For the competition, a class named DataExecuterDemo was provided to generate random data at runtime of the estimator. However, the correct answers were computed also at runtime, which made the execution time longer. To improve the performance, a new class named DataExecuterPrecomputed was created. This class reads data and precomputed answers from files.
Now to take advantage of this new class, we needed to generate the data and correct answers files. The data generation is handled by the main file in the project root (main.cpp). A provided Makefile in the project root lets you control the size of the data used. Once the main program is run, it generates two files:
- A data file.
- A file containing the correct answers.
The generation process is quite similar to the one used in the provided DataExecuterDemo class. The main difference is that for the calculation of the correct answers, OpenMP library is used to speed up the process. Using this method, a dataset of 5 million rows for each column and 2 million queries can be generated in 2 minutes on a 12-thread machine.

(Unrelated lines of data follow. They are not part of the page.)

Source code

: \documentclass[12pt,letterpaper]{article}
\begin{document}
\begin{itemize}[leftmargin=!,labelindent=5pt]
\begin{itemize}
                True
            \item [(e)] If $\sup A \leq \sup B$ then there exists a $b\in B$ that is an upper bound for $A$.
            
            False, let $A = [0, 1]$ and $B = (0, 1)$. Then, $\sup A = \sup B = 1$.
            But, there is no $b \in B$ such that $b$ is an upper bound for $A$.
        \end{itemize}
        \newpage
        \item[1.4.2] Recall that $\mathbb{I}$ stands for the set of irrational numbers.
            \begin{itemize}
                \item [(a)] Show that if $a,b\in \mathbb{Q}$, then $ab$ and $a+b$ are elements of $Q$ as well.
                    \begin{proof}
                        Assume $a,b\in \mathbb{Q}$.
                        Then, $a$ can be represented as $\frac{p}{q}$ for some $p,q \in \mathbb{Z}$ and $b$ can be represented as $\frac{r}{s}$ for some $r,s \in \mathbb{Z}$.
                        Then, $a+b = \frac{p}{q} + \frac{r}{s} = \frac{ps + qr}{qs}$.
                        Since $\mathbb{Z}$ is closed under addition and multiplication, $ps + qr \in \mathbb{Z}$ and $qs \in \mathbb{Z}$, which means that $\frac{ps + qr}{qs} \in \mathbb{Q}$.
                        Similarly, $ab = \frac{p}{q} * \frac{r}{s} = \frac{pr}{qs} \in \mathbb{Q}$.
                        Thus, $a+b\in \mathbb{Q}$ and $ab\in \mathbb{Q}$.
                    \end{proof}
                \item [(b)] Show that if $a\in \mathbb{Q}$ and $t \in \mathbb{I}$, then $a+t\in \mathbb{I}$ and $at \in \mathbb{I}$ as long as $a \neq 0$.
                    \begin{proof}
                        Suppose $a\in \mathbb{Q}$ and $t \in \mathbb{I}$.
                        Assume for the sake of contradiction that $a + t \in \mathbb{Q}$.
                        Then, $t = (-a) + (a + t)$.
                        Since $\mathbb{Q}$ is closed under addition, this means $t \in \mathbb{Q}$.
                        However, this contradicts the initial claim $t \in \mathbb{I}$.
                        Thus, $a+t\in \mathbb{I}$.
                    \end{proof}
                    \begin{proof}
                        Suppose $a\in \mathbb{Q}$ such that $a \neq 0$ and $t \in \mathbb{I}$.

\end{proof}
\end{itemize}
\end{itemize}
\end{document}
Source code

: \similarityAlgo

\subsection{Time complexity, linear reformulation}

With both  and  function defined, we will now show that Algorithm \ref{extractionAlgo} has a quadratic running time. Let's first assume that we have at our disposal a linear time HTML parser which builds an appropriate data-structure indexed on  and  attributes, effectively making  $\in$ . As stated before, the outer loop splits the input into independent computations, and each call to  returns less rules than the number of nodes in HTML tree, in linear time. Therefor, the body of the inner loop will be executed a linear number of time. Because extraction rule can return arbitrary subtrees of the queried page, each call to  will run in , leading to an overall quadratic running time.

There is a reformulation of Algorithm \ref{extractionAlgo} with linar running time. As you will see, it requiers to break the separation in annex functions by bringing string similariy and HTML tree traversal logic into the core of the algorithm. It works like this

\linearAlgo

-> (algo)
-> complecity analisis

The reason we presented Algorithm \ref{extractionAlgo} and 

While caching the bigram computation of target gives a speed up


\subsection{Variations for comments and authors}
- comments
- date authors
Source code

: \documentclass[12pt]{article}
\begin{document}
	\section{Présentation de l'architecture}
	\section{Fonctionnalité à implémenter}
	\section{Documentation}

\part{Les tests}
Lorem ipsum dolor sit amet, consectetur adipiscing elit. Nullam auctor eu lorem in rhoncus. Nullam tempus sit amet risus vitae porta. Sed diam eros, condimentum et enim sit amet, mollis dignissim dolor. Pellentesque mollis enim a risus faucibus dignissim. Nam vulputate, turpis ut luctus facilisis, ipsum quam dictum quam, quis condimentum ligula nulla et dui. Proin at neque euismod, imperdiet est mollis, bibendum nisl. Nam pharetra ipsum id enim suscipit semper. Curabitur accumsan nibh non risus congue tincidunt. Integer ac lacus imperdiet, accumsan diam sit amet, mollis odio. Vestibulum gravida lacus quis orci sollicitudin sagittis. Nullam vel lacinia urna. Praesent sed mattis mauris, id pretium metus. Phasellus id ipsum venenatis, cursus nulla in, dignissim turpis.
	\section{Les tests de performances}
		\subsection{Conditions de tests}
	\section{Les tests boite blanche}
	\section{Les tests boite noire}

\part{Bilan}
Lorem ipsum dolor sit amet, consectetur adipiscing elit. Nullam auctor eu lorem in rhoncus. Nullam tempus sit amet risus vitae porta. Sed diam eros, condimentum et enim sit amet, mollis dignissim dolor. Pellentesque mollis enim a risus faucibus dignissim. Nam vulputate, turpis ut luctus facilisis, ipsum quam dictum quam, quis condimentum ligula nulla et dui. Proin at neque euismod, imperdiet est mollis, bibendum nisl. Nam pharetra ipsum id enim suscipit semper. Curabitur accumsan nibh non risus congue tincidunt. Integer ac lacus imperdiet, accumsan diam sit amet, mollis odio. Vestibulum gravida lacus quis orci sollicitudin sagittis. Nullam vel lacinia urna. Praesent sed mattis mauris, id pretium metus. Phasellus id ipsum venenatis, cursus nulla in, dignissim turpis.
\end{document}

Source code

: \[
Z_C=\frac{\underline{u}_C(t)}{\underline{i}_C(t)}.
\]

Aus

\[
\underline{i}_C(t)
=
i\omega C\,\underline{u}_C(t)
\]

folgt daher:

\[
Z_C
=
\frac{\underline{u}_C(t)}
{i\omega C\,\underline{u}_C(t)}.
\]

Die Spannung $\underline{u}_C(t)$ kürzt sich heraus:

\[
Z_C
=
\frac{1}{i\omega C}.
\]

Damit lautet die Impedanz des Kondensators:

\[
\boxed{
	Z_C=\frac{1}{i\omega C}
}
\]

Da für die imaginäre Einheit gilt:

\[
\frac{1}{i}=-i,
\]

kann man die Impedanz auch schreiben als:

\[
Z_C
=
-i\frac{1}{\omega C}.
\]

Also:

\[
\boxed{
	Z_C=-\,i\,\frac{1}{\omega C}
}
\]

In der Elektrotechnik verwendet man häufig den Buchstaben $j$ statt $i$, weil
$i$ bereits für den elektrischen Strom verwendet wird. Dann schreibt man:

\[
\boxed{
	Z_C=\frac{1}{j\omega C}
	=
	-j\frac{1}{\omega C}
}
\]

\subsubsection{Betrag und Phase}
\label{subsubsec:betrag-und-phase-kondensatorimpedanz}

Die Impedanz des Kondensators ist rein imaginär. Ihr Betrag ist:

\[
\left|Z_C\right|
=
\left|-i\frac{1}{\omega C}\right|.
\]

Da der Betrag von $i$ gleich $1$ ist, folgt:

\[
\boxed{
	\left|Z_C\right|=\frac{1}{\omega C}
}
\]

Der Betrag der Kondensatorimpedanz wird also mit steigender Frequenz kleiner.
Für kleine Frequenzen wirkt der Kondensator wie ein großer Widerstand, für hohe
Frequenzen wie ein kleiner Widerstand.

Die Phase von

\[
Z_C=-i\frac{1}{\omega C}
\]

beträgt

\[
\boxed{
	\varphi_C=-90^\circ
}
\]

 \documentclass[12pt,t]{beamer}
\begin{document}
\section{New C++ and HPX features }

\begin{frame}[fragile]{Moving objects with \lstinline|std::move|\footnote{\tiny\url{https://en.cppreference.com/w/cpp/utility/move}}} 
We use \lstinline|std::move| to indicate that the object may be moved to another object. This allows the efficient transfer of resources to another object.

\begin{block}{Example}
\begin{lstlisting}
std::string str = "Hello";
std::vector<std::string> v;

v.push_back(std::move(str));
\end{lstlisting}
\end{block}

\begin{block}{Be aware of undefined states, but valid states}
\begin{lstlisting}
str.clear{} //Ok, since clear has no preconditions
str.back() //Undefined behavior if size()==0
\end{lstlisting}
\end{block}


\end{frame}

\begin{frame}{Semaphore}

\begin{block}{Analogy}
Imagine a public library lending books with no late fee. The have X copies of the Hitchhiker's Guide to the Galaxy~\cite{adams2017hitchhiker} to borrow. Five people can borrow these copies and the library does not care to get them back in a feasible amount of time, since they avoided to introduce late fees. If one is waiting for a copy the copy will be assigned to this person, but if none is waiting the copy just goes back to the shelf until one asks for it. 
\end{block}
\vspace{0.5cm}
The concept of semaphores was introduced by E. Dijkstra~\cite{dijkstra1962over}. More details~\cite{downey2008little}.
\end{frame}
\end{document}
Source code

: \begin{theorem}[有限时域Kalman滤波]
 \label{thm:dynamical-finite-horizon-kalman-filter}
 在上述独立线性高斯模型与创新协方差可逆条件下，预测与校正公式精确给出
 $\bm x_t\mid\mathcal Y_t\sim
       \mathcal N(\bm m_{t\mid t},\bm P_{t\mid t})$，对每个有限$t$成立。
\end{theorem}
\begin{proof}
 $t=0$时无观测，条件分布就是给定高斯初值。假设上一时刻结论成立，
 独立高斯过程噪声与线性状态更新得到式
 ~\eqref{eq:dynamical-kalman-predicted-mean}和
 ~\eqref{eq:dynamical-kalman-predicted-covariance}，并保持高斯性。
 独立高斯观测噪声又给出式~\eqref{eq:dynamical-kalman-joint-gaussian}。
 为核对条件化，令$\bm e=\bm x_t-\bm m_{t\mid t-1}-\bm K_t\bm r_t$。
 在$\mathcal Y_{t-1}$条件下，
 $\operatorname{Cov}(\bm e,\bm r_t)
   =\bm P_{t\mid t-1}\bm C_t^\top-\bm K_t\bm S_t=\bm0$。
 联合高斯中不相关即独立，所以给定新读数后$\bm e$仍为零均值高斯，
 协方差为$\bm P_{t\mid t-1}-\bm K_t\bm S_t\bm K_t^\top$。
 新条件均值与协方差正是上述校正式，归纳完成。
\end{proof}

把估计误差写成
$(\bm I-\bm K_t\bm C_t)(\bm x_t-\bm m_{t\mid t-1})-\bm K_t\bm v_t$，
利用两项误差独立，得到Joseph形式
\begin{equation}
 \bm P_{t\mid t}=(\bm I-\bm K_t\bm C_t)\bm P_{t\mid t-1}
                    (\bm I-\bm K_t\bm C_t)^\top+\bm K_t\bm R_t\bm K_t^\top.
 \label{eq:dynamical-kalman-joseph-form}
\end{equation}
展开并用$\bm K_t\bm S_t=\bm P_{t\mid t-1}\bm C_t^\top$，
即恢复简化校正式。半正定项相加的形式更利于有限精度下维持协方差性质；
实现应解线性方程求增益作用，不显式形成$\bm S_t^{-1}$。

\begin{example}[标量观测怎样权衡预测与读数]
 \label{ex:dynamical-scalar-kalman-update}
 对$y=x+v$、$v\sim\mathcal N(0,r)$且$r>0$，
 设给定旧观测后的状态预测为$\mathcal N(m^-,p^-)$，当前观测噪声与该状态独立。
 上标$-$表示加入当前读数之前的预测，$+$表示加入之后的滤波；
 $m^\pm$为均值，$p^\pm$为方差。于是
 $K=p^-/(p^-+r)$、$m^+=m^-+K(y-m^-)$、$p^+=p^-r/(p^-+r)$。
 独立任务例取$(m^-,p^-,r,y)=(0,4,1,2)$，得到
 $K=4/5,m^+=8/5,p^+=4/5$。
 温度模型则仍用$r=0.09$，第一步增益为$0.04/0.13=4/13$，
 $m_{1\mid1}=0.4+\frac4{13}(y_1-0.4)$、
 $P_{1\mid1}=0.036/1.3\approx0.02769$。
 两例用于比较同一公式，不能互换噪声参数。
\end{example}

To compile the estimator, follow these steps:
-
Create a Build Directory
In your terminal, in the CardinalityEstimation folder run:
mkdir build && cd build
-
Run CMake
Generate the build files with CMake:
cmake ..
-
Build the Project
Compile the project:
make
-
Run the Estimator
The executable is named
main
and it accepts the following arguments:./main <data_file> <answers_file>
The estimator is composed of several components:
-
Histogram-Based Estimators:
Histograms are used to divide data values into different intervals (buckets) and record the frequency of data in each bucket (HistogramBucketed.hpp). Two key classes for the histogram implementation are the following. -
Buckets:
Of course, having a histogram structure that contains all the possible values is not feasible in practice. To address this issue, we use a class namedBucket
that groups a range of values and their frequencies. The HistogramBucketed class employs Bucket objects to track value frequencies across specified ranges. To enhance estimation accuracy, each Bucket is further divided into sub-buckets. This hierarchical structure allows for more precise frequency tracking when it is required. -
BinaryCache:
TheBinaryCache
class is used in the estimation when we have greater (>) as an operation in the query. Instead of iterating through all the buckets and summing their frequencies, we employ a binary structure, where each lower level represents smaller intervals, precomputed to contain the correct number of elements for efficient aggregation. This approach reduces the estimation complexity to logarithmic time while maintaining minimal memory usage. -
HyperLogLog (HLL):
TheHLL
class provides a fast estimation of distinct values based on the HyperLogLog algorithm. The implementation of this class is based on the HyperLogLog paper -
MCV (Most Common Value) Tracking:
TheMCVTrack
class keeps counts for values that occur frequently. By exploiting the tendency of common values to appear early and frequently, it significantly improves the estimator's accuracy. -
Third-Party Tools:
Besides the standard library, the project uses:- rapidhash for an efficient hash function used in HLL.
- robin hood unordered map for improved performance over STL’s unordered map.